Week 3

Learning Objectives

Data wrangling with PostgreSQL and Python: working with joins and data aggregation.
Creating a presentation on Uzzi et al. (2013).

Journal Articles

Uzzi, B., Mukherjee, S., Stringer, M., & Jones, B. (2013). Atypical Combinations and Scientific Impact. Science, 342(6157), 468–472. 10.1126/science.1240474

Uzzi et al. (2013) claims that the best performing scientific papers are firmly based in convention but have a high degree of novelty in the most novel 10% of citation combinations. To examine this, z-scores were calculated for how likely it was that two journal citations would occur in the same paper such that a positive z-score is likely (Tetrahedron & Experientia) and a negative z-score is unlikely (Journal of the American Chemical Society & Life Science). Each paper received a median score reflecting its median conventionality/novelty, as well as a "tail-novelty" score, reflecting how novel the most novel 10% of journal combinations were. Findings show that papers with high tail novelty and high conventionality are more likely to be highly cited than papers with different combinations of high/low novelty and high/low median conventionality.
Some critques included the way highly cited papers were counted, as the top 5% of highly cited papers were deemed to be "hits," favoring papers from the natural sciences, where top-performing papers earn more citations than those from the humanities.

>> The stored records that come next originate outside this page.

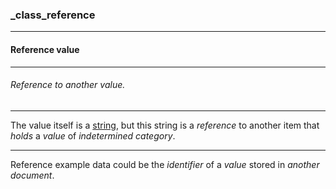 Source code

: ### _class_reference



------
#### Reference value



------
###### Reference to another value.



------
The value itself is a [string](_type_string), but this string is a *reference* to another item that *holds* a *value* of *indetermined category*.



------
Reference example data could be the *identifier* of a *value* stored in *another document*.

Additionally, the Monte Carlo algorithm was only run 10 times, which may have not been sufficient to determine which jouirnal pairs are truly novel or conventional.

Things I made

I created a report on citation data pertaining to histones published between 1980 and 1990. The code used to run my analyses can be found here. Some take-aways from this report: Citation patterns follow a power law distribution where a few papers receive a very high number of citations while the vast majority of papers receive very few (< 10).

I also created a presentation on Uzzi et al. (2013), to be presented to the team at the beginning of next week. The slides for that presentation can be found here.

Other

Struggles

A good amount of time this week was spent working on counts and joins in Postgres. I was trying to get in-degree (the number of citations received by a paper) and out-degree (the number of references in a paper) counts for each node using only a single line of code. The best I got was a table with columns “doi,” “total degree,” and “total degree” again. I switched to working with Python after talking with another lab member, but I later found out this could have been accomplished with two separate count() statements followed by an outer join.

Written on June 3, 2022